◆ **What you will do**:
The entries below are to be transcribed in full, without their images.

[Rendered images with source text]
== Segment start ==

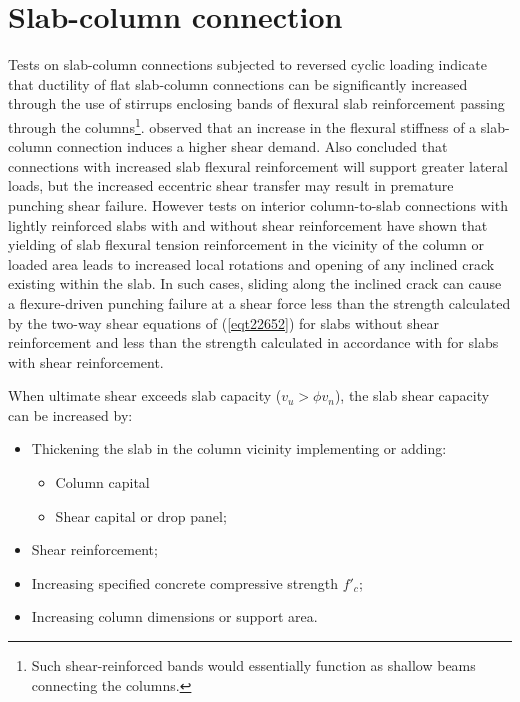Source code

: \section{Slab-column connection}
Tests on slab-column connections subjected to reversed cyclic loading\citep{carpenter1973design,symonds1976slab} indicate that ductility of flat slab-column connections can be significantly increased through the use of stirrups enclosing bands of flexural slab reinforcement passing through the columns\footnote{Such shear-reinforced bands would essentially function as shallow beams connecting the columns.}. \citep{Robertson2006} observed that an increase in the flexural stiffness of a slab-column connection induces a higher shear demand. Also \citep{Robertson2006} concluded that connections with increased slab flexural reinforcement will support greater lateral loads, but the increased eccentric shear transfer may result in premature punching shear failure. However tests on interior column-to-slab connections with lightly reinforced slabs with and without shear reinforcement \citep{peiris2012flexural,hawkins2017effect,bayrak2009two,muttoni2008punching,dam2017behavior,muttoni2008punching} have shown that yielding of slab flexural tension reinforcement in the vicinity of the column or loaded area leads to increased local rotations and opening of any inclined crack existing within the slab. In such cases, sliding along the inclined crack can cause a flexure-driven punching failure at a shear force less than the strength calculated by the two-way shear equations of \citet[Table 22.6.5.2]{aci31819} (\ref{eqt22652}) for slabs without shear reinforcement and less than the strength calculated in accordance with \citet[Section 22.6.6.3]{aci31819} for slabs with shear reinforcement. 

When ultimate shear exceeds slab capacity ($v_u>\phi v_n$), the slab shear capacity can be increased by:\begin{itemize}
\item Thickening the slab in the column vicinity implementing or adding:
\begin{itemize}
\item Column capital
\item Shear capital or drop panel;
\end{itemize}
\item Shear reinforcement;
\item Increasing specified concrete compressive strength $f'_c$;
\item Increasing column dimensions or support area.
\end{itemize}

== Segment end ==

◆ **Written solution**:
Source code

: \section{Slab-column connection}
Tests on slab-column connections subjected to reversed cyclic loading\citep{carpenter1973design,symonds1976slab} indicate that ductility of flat slab-column connections can be significantly increased through the use of stirrups enclosing bands of flexural slab reinforcement passing through the columns\footnote{Such shear-reinforced bands would essentially function as shallow beams connecting the columns.}. \citep{Robertson2006} observed that an increase in the flexural stiffness of a slab-column connection induces a higher shear demand. Also \citep{Robertson2006} concluded that connections with increased slab flexural reinforcement will support greater lateral loads, but the increased eccentric shear transfer may result in premature punching shear failure. However tests on interior column-to-slab connections with lightly reinforced slabs with and without shear reinforcement \citep{peiris2012flexural,hawkins2017effect,bayrak2009two,muttoni2008punching,dam2017behavior,muttoni2008punching} have shown that yielding of slab flexural tension reinforcement in the vicinity of the column or loaded area leads to increased local rotations and opening of any inclined crack existing within the slab. In such cases, sliding along the inclined crack can cause a flexure-driven punching failure at a shear force less than the strength calculated by the two-way shear equations of \citet[Table 22.6.5.2]{aci31819} (\ref{eqt22652}) for slabs without shear reinforcement and less than the strength calculated in accordance with \citet[Section 22.6.6.3]{aci31819} for slabs with shear reinforcement. 

When ultimate shear exceeds slab capacity ($v_u>\phi v_n$), the slab shear capacity can be increased by:\begin{itemize}
\item Thickening the slab in the column vicinity implementing or adding:
\begin{itemize}
\item Column capital
\item Shear capital or drop panel;
\end{itemize}
\item Shear reinforcement;
\item Increasing specified concrete compressive strength $f'_c$;
\item Increasing column dimensions or support area.
\end{itemize}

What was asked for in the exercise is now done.